I tend to take the view that thoughts are very similar to sensory input. if you sit in silence for 60 seconds, you literally do not and can not predict what thoughts pop up in consciousness. You can actively focus attention on a thought, but if you try to find the source of the thought, it disapears. Thoughts just appear, just like sounds, sight, etc just appear.

jetsnoc · 3 years ago

Intuition is another cognitive process honed by training and reinforcement of neurons through all sorts of sensories and feedback to our brain. I think parallel models not unlike additional cognitive processes in our brain assisting the NLG will eventually make it more similar to how our cognitive processes actually work.

Disclaimer: Uneducated opinion on my behalf, I'm a hobbyist only.

Well I think that's the point. We know that our minds engage in a large amount of pattern matching/recognition/retrieval. Perhaps this hugely-powerful pattern-matching information-retrieval engine has learned to perform similarly to human minds, being trained exclusively on the output of human minds.

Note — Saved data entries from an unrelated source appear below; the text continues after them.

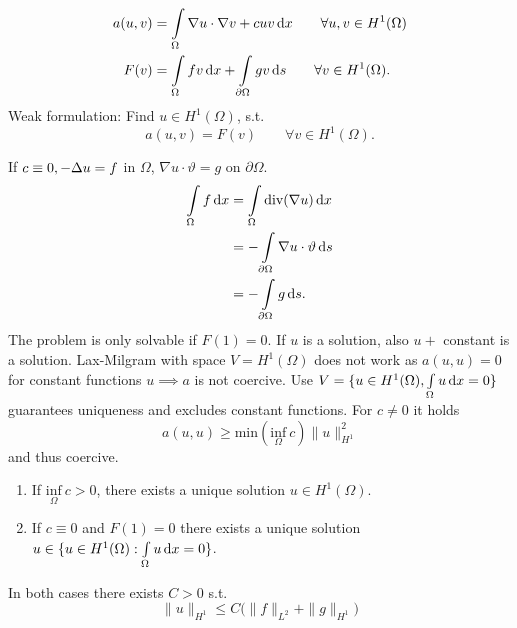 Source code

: \begin{enumerate}[=(\alph*)]
\begin{align*}
		a(u,v) &= \int \limits_\Omega \nabla u \cdot  \nabla v + cuv \mathop{}\!\mathrm{d} x \qquad \forall u,v\in H^1(\Omega)\\
		F(v) &= \int \limits_\Omega fv \mathop{}\!\mathrm{d} x + \int \limits_{\partial\Omega} gv \mathop{}\!\mathrm{d} s \qquad \forall v \in H^1(\Omega).
	\end{align*}
	Weak formulation: Find $u \in H^1(\Omega)$, s.t.
	\begin{equation*}
		a(u,v) = F(v) \qquad \forall v \in H^1(\Omega).
	\end{equation*}
	\begin{comment_}
		If $c \equiv 0, -\Delta u=f$ in $\Omega$, $\nabla u\cdot\vartheta = g$ on $\partial \Omega$.
		\begin{align*}
			\int \limits_\Omega f \mathop{}\!\mathrm{d} x &= \int \limits_\Omega \text{div}(\nabla u) \mathop{}\!\mathrm{d} x\\
			&= -\int \limits_{\partial \Omega} \nabla u \cdot  \vartheta \mathop{}\!\mathrm{d} s\\
			&= -\int \limits_{\partial \Omega} g \mathop{}\!\mathrm{d} s.
		\end{align*}
		The problem is only solvable if $F(1)=0$. If $u$ is a solution, also $u +$ constant is a solution.\enter
		Lax-Milgram with space $V = H^1(\Omega)$ does not work as $a(u,u)=0$ for constant functions $u \implies a$ is not coercive.\enter
		Use $V = \{ u \in H^1(\Omega), \int \limits_\Omega u \mathop{}\!\mathrm{d} x =0 \}$ guarantees uniqueness and excludes constant functions. For $c \neq 0$ it holds 
		\begin{equation*}
			a(u,u) \geq \text{min}\left( \underset{\Omega}{\text{inf}}\ c \right)\|u\|^2_{H^1} 
		\end{equation*}
		and thus coercive.
	\end{comment_}
	\begin{thrm}\enter
		\begin{enumerate}[label=(\Roman*)]
			\item If $\underset{\Omega}{\text{inf}}\ c > 0$, there exists a unique solution $u \in H^1(\Omega)$.
			\item If $c \equiv 0$ and $F(1)=0$ there exists a unique solution $u \in \{ u \in H^1(\Omega): \int \limits_\Omega u \mathop{}\!\mathrm{d} x =0 \}$.
		\end{enumerate}
		In both cases there exists $C > 0$ s.t. 
		\begin{equation*}
			\|u\|_{H^1} \leq C \big ( \|f\|_{L^2} + \|g\|_{H^1} \big )	
		\end{equation*}
	\end{thrm}
	\begin{proof_}\enter

\end{proof_}
\end{enumerate}
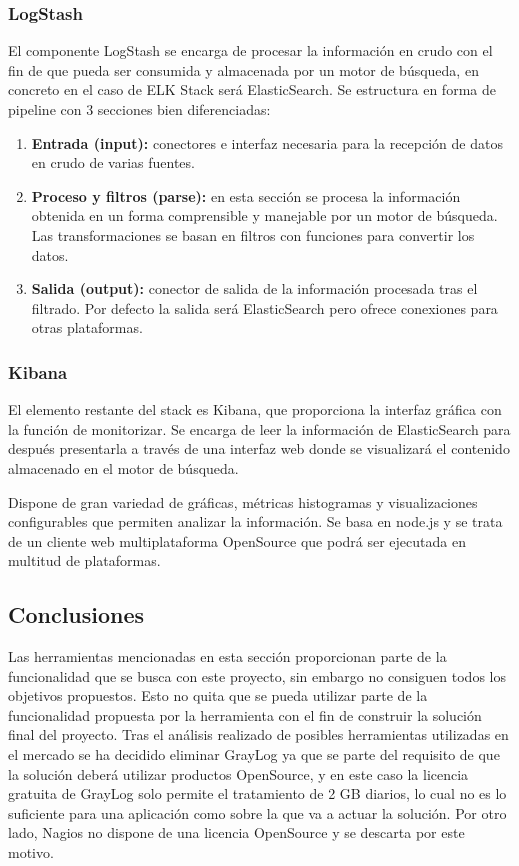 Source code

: \subsubsection{LogStash}

El componente LogStash  se encarga de procesar la información en crudo con el fin de que pueda ser consumida y almacenada por un motor de búsqueda, en concreto en el caso de ELK Stack será ElasticSearch. Se estructura en forma de pipeline con 3 secciones bien diferenciadas:

\begin{enumerate}
\item \textbf{Entrada (input):} conectores e interfaz necesaria para la recepción de datos en crudo de varias fuentes.
\item \textbf{Proceso y filtros (parse):} en esta sección se procesa la información obtenida en un forma comprensible y manejable por un motor de búsqueda. Las transformaciones se basan en filtros con funciones para convertir los datos.
\item \textbf{Salida (output):} conector de salida de la información procesada tras el filtrado. Por defecto la salida será ElasticSearch pero ofrece conexiones para otras plataformas.
\end{enumerate}

\subsubsection{Kibana}

El elemento restante del stack es Kibana, que proporciona la interfaz gráfica con la función de monitorizar. Se encarga de leer la información de ElasticSearch para después presentarla a través de una interfaz web donde se visualizará el contenido almacenado en el motor de búsqueda.

Dispone de gran variedad de gráficas, métricas histogramas y visualizaciones configurables que permiten analizar la información. Se basa en node.js y se trata de un cliente web multiplataforma OpenSource que podrá ser ejecutada en multitud de plataformas.


\subsection{Conclusiones}

Las herramientas mencionadas en esta sección proporcionan parte de la funcionalidad que se busca con este proyecto, sin embargo no consiguen todos los objetivos propuestos. Esto no quita que se pueda utilizar parte de la funcionalidad propuesta por la herramienta con el fin de construir la solución final del proyecto. Tras el análisis realizado de posibles herramientas utilizadas en el mercado se ha decidido eliminar GrayLog ya que se parte del requisito de que la solución deberá utilizar productos OpenSource, y en este caso la licencia gratuita de GrayLog solo permite el tratamiento de 2 GB diarios, lo cual no es lo suficiente para una aplicación como sobre la que va a actuar la solución. Por otro lado, Nagios no dispone de una licencia OpenSource y se descarta por este motivo.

LudwigNagasena · 3 years ago

radus · 3 years ago

The way they're going about this investigation is reminiscent of how we figure things out in biology and neuroscience. Perhaps a biologist won't do the best job at fixing a radio [1], but they might do alright debugging neural networks.

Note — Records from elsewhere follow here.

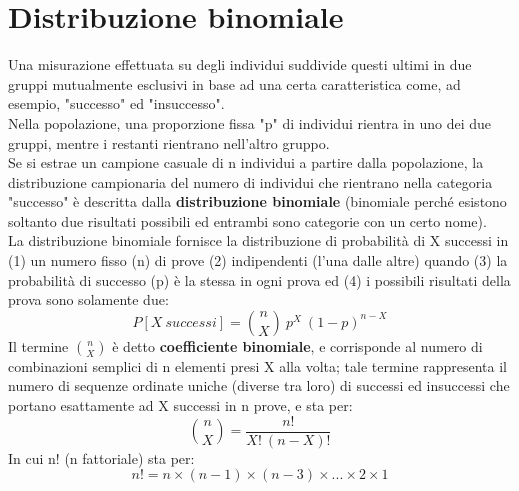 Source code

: \documentclass[10pt, draft]{book}
\begin{document}
\section{Distribuzione binomiale}
Una misurazione effettuata su degli individui suddivide questi ultimi in due gruppi mutualmente esclusivi in base ad una certa caratteristica come, ad esempio, "successo" ed "insuccesso".
\\
Nella popolazione, una proporzione fissa "p" di individui rientra in uno dei due gruppi, mentre i restanti rientrano nell'altro gruppo.
\\
Se si estrae un campione casuale di n individui a partire dalla popolazione, la distribuzione campionaria del numero di individui che rientrano nella categoria "successo" è descritta dalla \textbf{distribuzione binomiale} (binomiale perché esistono soltanto due risultati possibili ed entrambi sono categorie con un certo nome).
\\
La distribuzione binomiale fornisce la distribuzione di probabilità di X successi in (1) un numero fisso (n) di prove (2) indipendenti (l'una dalle altre) quando (3) la probabilità di successo (p) è la stessa in ogni prova ed (4) i possibili risultati della prova sono solamente due:
\begin{equation}
P[X \ successi] = \binom{n}{X} \ p^X \ (1 - p)^{n-X}
\end{equation}
Il termine $\binom{n}{X}$ è detto \textbf{coefficiente binomiale}, e corrisponde al numero di combinazioni semplici di n elementi presi X alla volta; tale termine rappresenta il numero di sequenze ordinate uniche (diverse tra loro) di successi ed insuccessi che portano esattamente ad X successi in n prove, e sta per:
\begin{equation}
\binom{n}{X} = \frac{n!}{X!\ (n - X)!}
\end{equation}
In cui n! (n fattoriale) sta per:
\begin{equation}
n! = n\times (n-1)\times (n-3)\times ...\times 2\times 1
\end{equation}
\end{document}

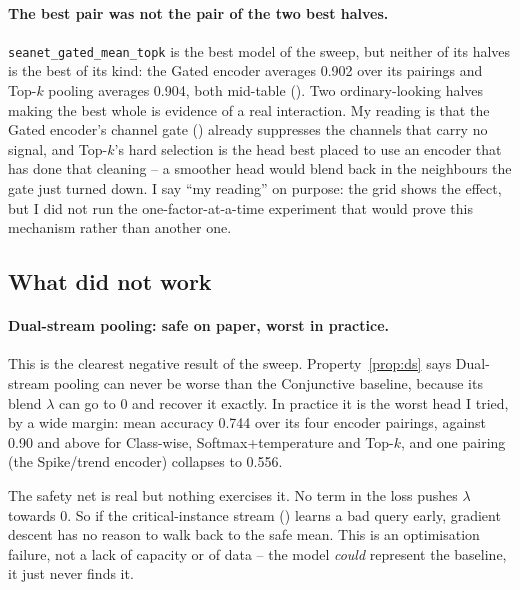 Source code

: \paragraph{The best pair was not the pair of the two best halves.}
\texttt{seanet\_gated\_mean\_topk} is the best model of the sweep, but neither of its halves is the
best of its kind: the Gated encoder averages 0.902 over its pairings and Top-$k$ pooling averages
0.904, both mid-table (). Two ordinary-looking halves making the best whole
is evidence of a real interaction. My reading is that the Gated encoder's channel gate
() already suppresses the channels that carry no signal, and Top-$k$'s hard selection
is the head best placed to use an encoder that has done that cleaning -- a smoother head would blend
back in the neighbours the gate just turned down. I say ``my reading'' on purpose: the grid shows
the effect, but I did not run the one-factor-at-a-time experiment that would prove this mechanism
rather than another one.

\subsection{What did not work}
\label{sec:disc:negative}

\paragraph{Dual-stream pooling: safe on paper, worst in practice.}
This is the clearest negative result of the sweep. Property~\ref{prop:ds} says Dual-stream pooling
can never be worse than the Conjunctive baseline, because its blend $\lambda$ can go to 0 and
recover it exactly. In practice it is the worst head I tried, by a wide margin: mean \webtraffic{}
accuracy 0.744 over its four encoder pairings, against 0.90 and above for Class-wise,
Softmax+temperature and Top-$k$, and one pairing (the Spike/trend encoder) collapses to 0.556.

The safety net is real but nothing exercises it. No term in the loss pushes $\lambda$ towards 0. So
if the critical-instance stream () learns a bad query early, gradient descent
has no reason to walk back to the safe mean. This is an optimisation failure, not a lack of
capacity or of data -- the model \emph{could} represent the baseline, it just never finds it.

1: https://www.cell.com/cancer-cell/pdf/S1535-6108(02)00133-2.p...

hislaziness · 3 years ago

It is interesting, when I (definitely not a bot) read the headline I thought the grammar was wrong. took me a while to that "an" was not an indefinite article here. In the article headline the first alphabets of each word is capitalised and somehow it was easier for me to understand what the "An" meant here.

Camillo · 3 years ago

The grammar _is_ wrong. It should have been "We found the 'an' neuron in GPT-2". Given the article's contents, it's hard to believe that the authors would make such a mistake; it was probably done deliberately, as clickbait.

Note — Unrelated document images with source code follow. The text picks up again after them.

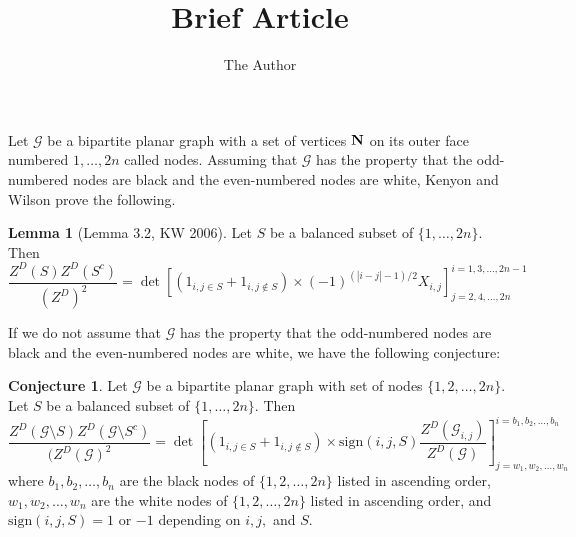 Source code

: \documentclass[11pt]{amsart}
\title{Brief Article}
\author{The Author}
\theoremstyle{definition}
\newtheorem*{conj*}{Conjecture}
\newtheorem*{lemma*}{Lemma}
\begin{document}

Let $\mathcal{G}$ be a bipartite planar graph with a set of vertices ${\bf N}$ on its outer face numbered $1, \ldots, 2n$ called nodes. Assuming that $\mathcal{G}$ has the property that the odd-numbered nodes are black and the even-numbered nodes are white, Kenyon and Wilson prove the following. 

\begin{lemma*}[Lemma 3.2, KW 2006]
Let $S$ be a balanced subset of $\{1, \ldots, 2n\}$. Then
$$\dfrac{Z^{D}(S) Z^{D}(S^{c})}{(Z^{D})^{2}} = 
\det[(1_{i, j \in S} + 1_{i, j \notin S}) \times (-1)^{(|i - j| -1)/2} X_{i, j} ]^{i = 1, 3, \ldots, 2n-1}_{j = 2, 4, \ldots, 2n}$$
\end{lemma*}

If we do not assume that $\mathcal{G}$ has the property that the odd-numbered nodes are black and the even-numbered nodes are white, we have the following conjecture:

\begin{conj*}
Let $\mathcal{G}$ be a bipartite planar graph with set of nodes $\{1, 2, \ldots, 2n\}$. Let $S$ be a balanced subset of $\{1, \ldots, 2n\}$. Then 
$$\dfrac{Z^{D}(\mathcal{G} \setminus S) Z^{D}(\mathcal{G} \setminus S^{c})}{(Z^{D}(\mathcal{G})^{2}} = 
\det \left[(1_{i, j \in S} + 1_{i, j \notin S}) \times \text{sign}(i, j, S) \dfrac{Z^{D}(\mathcal{G}_{i, j})}{Z^{D}(\mathcal{G})} \right]^{i = b_1, b_2, \ldots, b_n}_{j = w_1, w_2, \ldots, w_n}$$
where $b_1, b_2, \ldots, b_n$ are the black nodes of $\{1, 2, \ldots, 2n\}$ listed in ascending order,$w_1, w_2, \ldots, w_n$ are the white nodes of $\{1, 2, \ldots, 2n\}$ listed in ascending order, and $\text{sign}(i, j, S) = 1$ or $-1$ depending on $i, j,$ and $S$. 
\end{conj*}
\end{document}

QuadmasterXLII · 3 years ago

I'd call it a pun

Rioghasarig · 3 years ago

I think it was deliberate but just as a joke.

sebzim4500 · 3 years ago

Not every attempt to make a humorous/engaging title is 'clickbait'.

rhelz · 3 years ago

Since complex systems are composed of simpler systems, seems like for any sufficiently complex system you'd be able to find subsets of it which are isomorphic which any sufficiently simple system.

phkahler · 3 years ago

N00b to this. How are the neurons outputs read to produce text? They talk about tokens as if a token is a word. But if token==word then every word would have a specific output and there's nothing to see here. So again, how are neuron outputs converted to letters/text?

vore · 3 years ago

It goes something like this:

  input text -> input tokens -> input embeddings -> model -> output embeddings -> output tokens -> output text

Tokens aren't necessarily words: they can be fragments of words and you can check out this behavior here: https://platform.openai.com/tokenizer

For instance, "an eagle" is tokenized to [an][ eagle], but "anoxic" is tokenized to [an][oxic], so just looking for the [an] token is not sufficient. Therefore, you would need to map the output text all the way back into the model to figure out what neuron(s) in the model would generate "an" over "a". Since the bulk of GPT is all unsupervised learning, any connections it makes in its neural network is all emergent.

Further to this, as I understand it the "embedding" is mapping the tokens into vectors in a space where tokens semantically similar will be close together in the space.

So is the output compared to the embedding vectors (via dot product) and the strongest one output its token? How is it "clocked" to get successive tokens?

Surely "an eagle" is [ an][ eagle] since the an starts a new word.